- Assignment -
A precise copy of the data is required, with every picture left out.

★ ★ ★ ★ ★ ★ ★

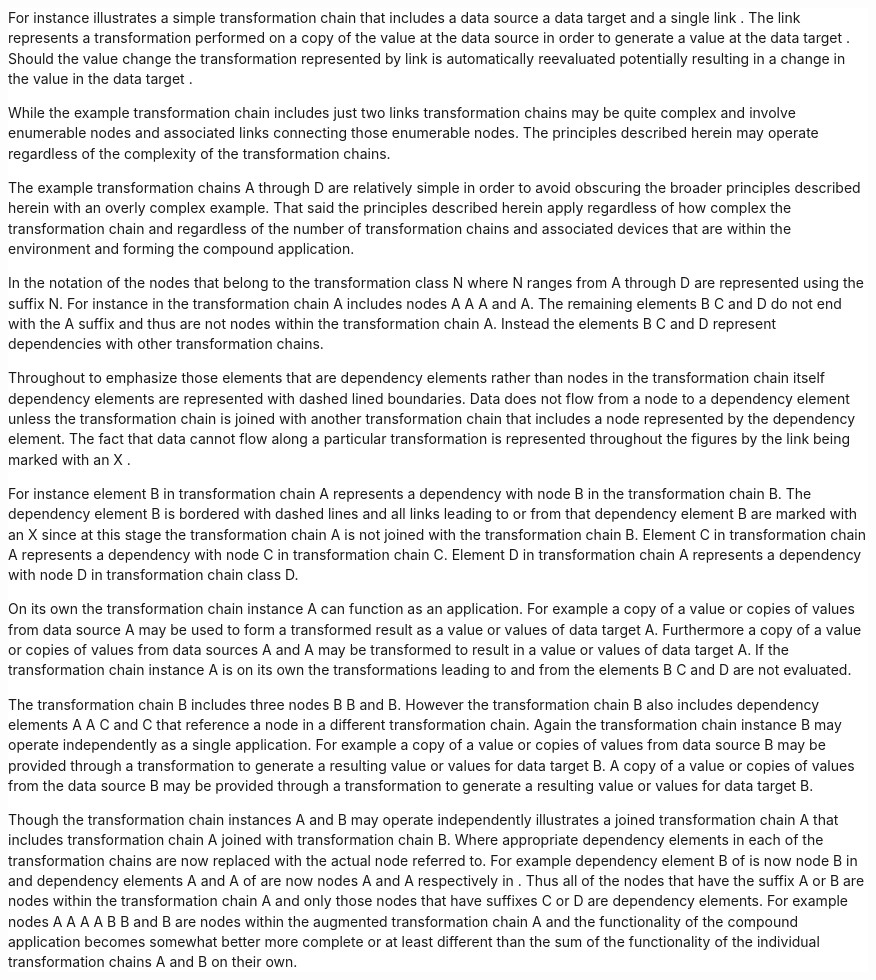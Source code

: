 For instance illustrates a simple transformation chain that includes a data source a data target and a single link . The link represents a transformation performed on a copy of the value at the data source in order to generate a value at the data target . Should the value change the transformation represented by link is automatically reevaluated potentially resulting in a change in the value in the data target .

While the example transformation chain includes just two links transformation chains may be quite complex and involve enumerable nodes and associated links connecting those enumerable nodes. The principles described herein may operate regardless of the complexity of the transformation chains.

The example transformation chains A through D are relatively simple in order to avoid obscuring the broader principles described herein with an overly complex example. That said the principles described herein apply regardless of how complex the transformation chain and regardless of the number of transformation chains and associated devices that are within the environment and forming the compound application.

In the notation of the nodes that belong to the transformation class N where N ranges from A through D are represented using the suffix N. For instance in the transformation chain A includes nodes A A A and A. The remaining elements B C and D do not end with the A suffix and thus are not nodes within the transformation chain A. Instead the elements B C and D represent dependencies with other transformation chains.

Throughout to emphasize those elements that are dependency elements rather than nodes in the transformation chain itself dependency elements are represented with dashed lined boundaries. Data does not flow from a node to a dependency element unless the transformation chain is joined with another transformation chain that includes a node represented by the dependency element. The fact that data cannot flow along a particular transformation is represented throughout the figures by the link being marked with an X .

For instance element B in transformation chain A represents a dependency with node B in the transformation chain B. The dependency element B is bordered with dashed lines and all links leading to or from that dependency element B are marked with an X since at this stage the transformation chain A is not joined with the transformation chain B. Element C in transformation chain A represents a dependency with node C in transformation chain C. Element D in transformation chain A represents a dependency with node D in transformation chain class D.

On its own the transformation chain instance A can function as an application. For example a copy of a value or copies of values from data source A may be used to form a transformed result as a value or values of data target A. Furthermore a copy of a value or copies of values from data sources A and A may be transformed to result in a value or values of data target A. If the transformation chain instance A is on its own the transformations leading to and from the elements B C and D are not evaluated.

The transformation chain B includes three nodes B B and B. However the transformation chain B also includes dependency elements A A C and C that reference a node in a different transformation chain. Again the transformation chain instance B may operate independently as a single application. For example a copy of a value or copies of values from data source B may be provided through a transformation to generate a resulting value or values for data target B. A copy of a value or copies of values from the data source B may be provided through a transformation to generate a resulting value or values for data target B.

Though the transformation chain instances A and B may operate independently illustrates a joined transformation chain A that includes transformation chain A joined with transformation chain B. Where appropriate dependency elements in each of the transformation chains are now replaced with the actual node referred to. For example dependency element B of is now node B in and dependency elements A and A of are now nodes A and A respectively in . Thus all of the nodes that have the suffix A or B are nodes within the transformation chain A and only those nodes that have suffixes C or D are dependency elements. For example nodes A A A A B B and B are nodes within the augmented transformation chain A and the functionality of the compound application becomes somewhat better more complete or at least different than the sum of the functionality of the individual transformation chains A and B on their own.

★ ★ ★ ★ ★ ★ ★

- Completed exercise -
Source code

: For instance illustrates a simple transformation chain that includes a data source a data target and a single link . The link represents a transformation performed on a copy of the value at the data source in order to generate a value at the data target . Should the value change the transformation represented by link is automatically reevaluated potentially resulting in a change in the value in the data target .

While the example transformation chain includes just two links transformation chains may be quite complex and involve enumerable nodes and associated links connecting those enumerable nodes. The principles described herein may operate regardless of the complexity of the transformation chains.

The example transformation chains A through D are relatively simple in order to avoid obscuring the broader principles described herein with an overly complex example. That said the principles described herein apply regardless of how complex the transformation chain and regardless of the number of transformation chains and associated devices that are within the environment and forming the compound application.

In the notation of the nodes that belong to the transformation class N where N ranges from A through D are represented using the suffix N. For instance in the transformation chain A includes nodes A A A and A. The remaining elements B C and D do not end with the A suffix and thus are not nodes within the transformation chain A. Instead the elements B C and D represent dependencies with other transformation chains.

Throughout to emphasize those elements that are dependency elements rather than nodes in the transformation chain itself dependency elements are represented with dashed lined boundaries. Data does not flow from a node to a dependency element unless the transformation chain is joined with another transformation chain that includes a node represented by the dependency element. The fact that data cannot flow along a particular transformation is represented throughout the figures by the link being marked with an X .

For instance element B in transformation chain A represents a dependency with node B in the transformation chain B. The dependency element B is bordered with dashed lines and all links leading to or from that dependency element B are marked with an X since at this stage the transformation chain A is not joined with the transformation chain B. Element C in transformation chain A represents a dependency with node C in transformation chain C. Element D in transformation chain A represents a dependency with node D in transformation chain class D.

On its own the transformation chain instance A can function as an application. For example a copy of a value or copies of values from data source A may be used to form a transformed result as a value or values of data target A. Furthermore a copy of a value or copies of values from data sources A and A may be transformed to result in a value or values of data target A. If the transformation chain instance A is on its own the transformations leading to and from the elements B C and D are not evaluated.

The transformation chain B includes three nodes B B and B. However the transformation chain B also includes dependency elements A A C and C that reference a node in a different transformation chain. Again the transformation chain instance B may operate independently as a single application. For example a copy of a value or copies of values from data source B may be provided through a transformation to generate a resulting value or values for data target B. A copy of a value or copies of values from the data source B may be provided through a transformation to generate a resulting value or values for data target B.

Though the transformation chain instances A and B may operate independently illustrates a joined transformation chain A that includes transformation chain A joined with transformation chain B. Where appropriate dependency elements in each of the transformation chains are now replaced with the actual node referred to. For example dependency element B of is now node B in and dependency elements A and A of are now nodes A and A respectively in . Thus all of the nodes that have the suffix A or B are nodes within the transformation chain A and only those nodes that have suffixes C or D are dependency elements. For example nodes A A A A B B and B are nodes within the augmented transformation chain A and the functionality of the compound application becomes somewhat better more complete or at least different than the sum of the functionality of the individual transformation chains A and B on their own.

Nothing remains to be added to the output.